EXERCISE BRIEF = Set down word for word the lines that begin the entries and run through the line containing "Para implementar la". Give nothing further.

[Items from a data source]
________
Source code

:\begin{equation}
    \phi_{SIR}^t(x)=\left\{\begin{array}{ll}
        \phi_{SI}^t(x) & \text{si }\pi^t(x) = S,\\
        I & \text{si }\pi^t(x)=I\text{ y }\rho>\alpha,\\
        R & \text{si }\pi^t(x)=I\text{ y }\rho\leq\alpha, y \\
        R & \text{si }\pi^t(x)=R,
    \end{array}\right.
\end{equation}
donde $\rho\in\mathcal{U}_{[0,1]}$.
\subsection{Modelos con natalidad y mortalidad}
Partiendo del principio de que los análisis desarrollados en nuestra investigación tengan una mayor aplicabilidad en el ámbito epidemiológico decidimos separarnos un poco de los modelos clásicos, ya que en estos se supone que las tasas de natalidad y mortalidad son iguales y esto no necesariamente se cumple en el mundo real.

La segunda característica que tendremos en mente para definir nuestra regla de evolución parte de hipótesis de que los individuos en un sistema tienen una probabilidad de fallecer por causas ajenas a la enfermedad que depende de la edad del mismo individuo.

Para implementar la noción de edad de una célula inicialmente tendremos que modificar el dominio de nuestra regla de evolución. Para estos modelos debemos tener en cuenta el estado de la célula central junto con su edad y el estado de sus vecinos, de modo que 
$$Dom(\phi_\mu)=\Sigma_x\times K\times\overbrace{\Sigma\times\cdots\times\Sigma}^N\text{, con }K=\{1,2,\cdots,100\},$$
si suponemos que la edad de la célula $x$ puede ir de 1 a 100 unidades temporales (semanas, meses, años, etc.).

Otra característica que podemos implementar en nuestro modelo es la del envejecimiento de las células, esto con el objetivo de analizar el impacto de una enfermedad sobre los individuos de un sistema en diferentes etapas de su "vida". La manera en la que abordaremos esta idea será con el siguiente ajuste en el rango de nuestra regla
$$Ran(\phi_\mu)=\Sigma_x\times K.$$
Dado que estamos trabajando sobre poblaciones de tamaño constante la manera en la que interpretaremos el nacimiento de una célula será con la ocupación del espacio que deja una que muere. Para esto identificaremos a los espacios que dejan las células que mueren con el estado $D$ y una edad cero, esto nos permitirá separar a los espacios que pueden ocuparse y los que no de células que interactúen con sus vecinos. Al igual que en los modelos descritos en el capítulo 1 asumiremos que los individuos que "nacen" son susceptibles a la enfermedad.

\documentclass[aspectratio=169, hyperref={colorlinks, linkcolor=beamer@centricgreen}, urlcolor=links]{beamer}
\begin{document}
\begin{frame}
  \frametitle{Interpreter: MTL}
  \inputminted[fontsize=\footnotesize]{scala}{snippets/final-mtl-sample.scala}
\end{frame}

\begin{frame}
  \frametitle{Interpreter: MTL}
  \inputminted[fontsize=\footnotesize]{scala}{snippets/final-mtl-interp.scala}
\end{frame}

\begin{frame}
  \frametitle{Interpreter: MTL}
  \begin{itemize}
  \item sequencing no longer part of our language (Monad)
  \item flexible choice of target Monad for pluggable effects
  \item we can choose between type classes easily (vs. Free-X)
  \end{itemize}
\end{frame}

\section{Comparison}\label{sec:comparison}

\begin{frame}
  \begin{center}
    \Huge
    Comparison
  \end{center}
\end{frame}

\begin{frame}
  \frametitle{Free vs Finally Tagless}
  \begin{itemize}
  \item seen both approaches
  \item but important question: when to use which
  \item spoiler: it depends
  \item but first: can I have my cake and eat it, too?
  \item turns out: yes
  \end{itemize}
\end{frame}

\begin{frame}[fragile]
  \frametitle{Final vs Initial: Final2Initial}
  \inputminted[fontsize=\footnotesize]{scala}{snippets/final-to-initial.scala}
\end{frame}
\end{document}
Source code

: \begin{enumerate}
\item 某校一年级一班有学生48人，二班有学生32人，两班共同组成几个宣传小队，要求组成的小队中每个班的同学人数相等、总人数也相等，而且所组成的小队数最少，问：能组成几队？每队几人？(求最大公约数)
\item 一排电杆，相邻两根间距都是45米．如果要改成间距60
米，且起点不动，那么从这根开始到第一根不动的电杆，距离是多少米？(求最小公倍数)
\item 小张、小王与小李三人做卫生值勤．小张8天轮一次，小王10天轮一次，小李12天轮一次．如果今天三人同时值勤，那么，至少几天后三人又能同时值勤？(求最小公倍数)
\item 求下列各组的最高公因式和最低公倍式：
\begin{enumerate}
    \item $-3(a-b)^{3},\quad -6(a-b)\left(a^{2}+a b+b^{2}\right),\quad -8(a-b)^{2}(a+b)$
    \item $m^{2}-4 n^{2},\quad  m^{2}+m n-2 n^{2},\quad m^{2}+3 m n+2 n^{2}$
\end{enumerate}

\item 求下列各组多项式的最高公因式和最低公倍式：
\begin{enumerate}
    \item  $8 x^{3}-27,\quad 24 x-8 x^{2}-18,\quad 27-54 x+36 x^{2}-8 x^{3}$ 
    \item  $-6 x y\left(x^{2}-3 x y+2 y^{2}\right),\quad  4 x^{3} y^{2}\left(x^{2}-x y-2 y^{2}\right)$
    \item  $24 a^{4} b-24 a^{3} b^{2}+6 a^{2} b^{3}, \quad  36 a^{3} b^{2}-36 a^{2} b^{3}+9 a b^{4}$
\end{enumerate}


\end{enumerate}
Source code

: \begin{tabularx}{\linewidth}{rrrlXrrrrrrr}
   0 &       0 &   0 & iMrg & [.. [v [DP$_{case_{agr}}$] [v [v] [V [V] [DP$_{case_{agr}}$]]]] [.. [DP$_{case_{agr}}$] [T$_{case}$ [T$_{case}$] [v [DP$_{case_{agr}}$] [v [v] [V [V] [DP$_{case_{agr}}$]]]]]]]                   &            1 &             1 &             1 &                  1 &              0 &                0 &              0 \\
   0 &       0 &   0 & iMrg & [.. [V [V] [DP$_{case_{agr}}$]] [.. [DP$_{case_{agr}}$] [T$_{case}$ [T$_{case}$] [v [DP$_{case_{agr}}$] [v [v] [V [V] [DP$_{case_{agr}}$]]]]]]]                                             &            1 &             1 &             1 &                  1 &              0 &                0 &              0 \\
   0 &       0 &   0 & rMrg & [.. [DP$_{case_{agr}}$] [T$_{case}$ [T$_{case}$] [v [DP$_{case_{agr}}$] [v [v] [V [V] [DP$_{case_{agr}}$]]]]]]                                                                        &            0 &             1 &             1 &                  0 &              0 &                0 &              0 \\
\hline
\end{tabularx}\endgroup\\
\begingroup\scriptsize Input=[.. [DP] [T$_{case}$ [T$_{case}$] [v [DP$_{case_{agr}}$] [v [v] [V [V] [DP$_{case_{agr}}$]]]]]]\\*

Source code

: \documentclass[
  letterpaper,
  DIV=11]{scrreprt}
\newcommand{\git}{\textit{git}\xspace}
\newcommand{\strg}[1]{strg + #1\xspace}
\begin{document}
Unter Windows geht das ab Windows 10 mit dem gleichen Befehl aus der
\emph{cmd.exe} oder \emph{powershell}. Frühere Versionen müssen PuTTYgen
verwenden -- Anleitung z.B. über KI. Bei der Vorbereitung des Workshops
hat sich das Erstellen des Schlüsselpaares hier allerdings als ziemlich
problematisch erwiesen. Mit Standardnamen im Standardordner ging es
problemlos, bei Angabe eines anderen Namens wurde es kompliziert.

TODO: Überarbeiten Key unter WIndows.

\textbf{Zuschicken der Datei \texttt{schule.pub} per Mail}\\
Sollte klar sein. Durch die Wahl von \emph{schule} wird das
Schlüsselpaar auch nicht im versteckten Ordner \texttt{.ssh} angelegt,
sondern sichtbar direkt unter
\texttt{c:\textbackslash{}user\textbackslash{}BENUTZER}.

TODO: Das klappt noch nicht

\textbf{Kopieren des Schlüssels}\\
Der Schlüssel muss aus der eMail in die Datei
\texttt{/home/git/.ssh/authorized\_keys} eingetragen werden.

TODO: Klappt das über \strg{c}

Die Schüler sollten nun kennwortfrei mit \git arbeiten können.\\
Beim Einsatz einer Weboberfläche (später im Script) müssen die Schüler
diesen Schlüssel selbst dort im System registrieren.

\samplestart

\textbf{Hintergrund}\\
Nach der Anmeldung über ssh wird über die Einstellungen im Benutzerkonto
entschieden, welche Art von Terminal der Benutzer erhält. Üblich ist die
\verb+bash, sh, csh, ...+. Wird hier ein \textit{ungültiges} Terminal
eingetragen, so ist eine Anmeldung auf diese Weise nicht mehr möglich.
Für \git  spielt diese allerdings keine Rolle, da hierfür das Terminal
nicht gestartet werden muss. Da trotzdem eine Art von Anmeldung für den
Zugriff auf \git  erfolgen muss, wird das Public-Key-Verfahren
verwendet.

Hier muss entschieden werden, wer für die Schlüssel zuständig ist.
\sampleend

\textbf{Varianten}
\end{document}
________
EXERCISE ANSWER =
Source code

:\begin{equation}
    \phi_{SIR}^t(x)=\left\{\begin{array}{ll}
        \phi_{SI}^t(x) & \text{si }\pi^t(x) = S,\\
        I & \text{si }\pi^t(x)=I\text{ y }\rho>\alpha,\\
        R & \text{si }\pi^t(x)=I\text{ y }\rho\leq\alpha, y \\
        R & \text{si }\pi^t(x)=R,
    \end{array}\right.
\end{equation}
donde $\rho\in\mathcal{U}_{[0,1]}$.
\subsection{Modelos con natalidad y mortalidad}
Partiendo del principio de que los análisis desarrollados en nuestra investigación tengan una mayor aplicabilidad en el ámbito epidemiológico decidimos separarnos un poco de los modelos clásicos, ya que en estos se supone que las tasas de natalidad y mortalidad son iguales y esto no necesariamente se cumple en el mundo real.

La segunda característica que tendremos en mente para definir nuestra regla de evolución parte de hipótesis de que los individuos en un sistema tienen una probabilidad de fallecer por causas ajenas a la enfermedad que depende de la edad del mismo individuo.

Para implementar la noción de edad de una célula inicialmente tendremos que modificar el dominio de nuestra regla de evolución. Para estos modelos debemos tener en cuenta el estado de la célula central junto con su edad y el estado de sus vecinos, de modo que 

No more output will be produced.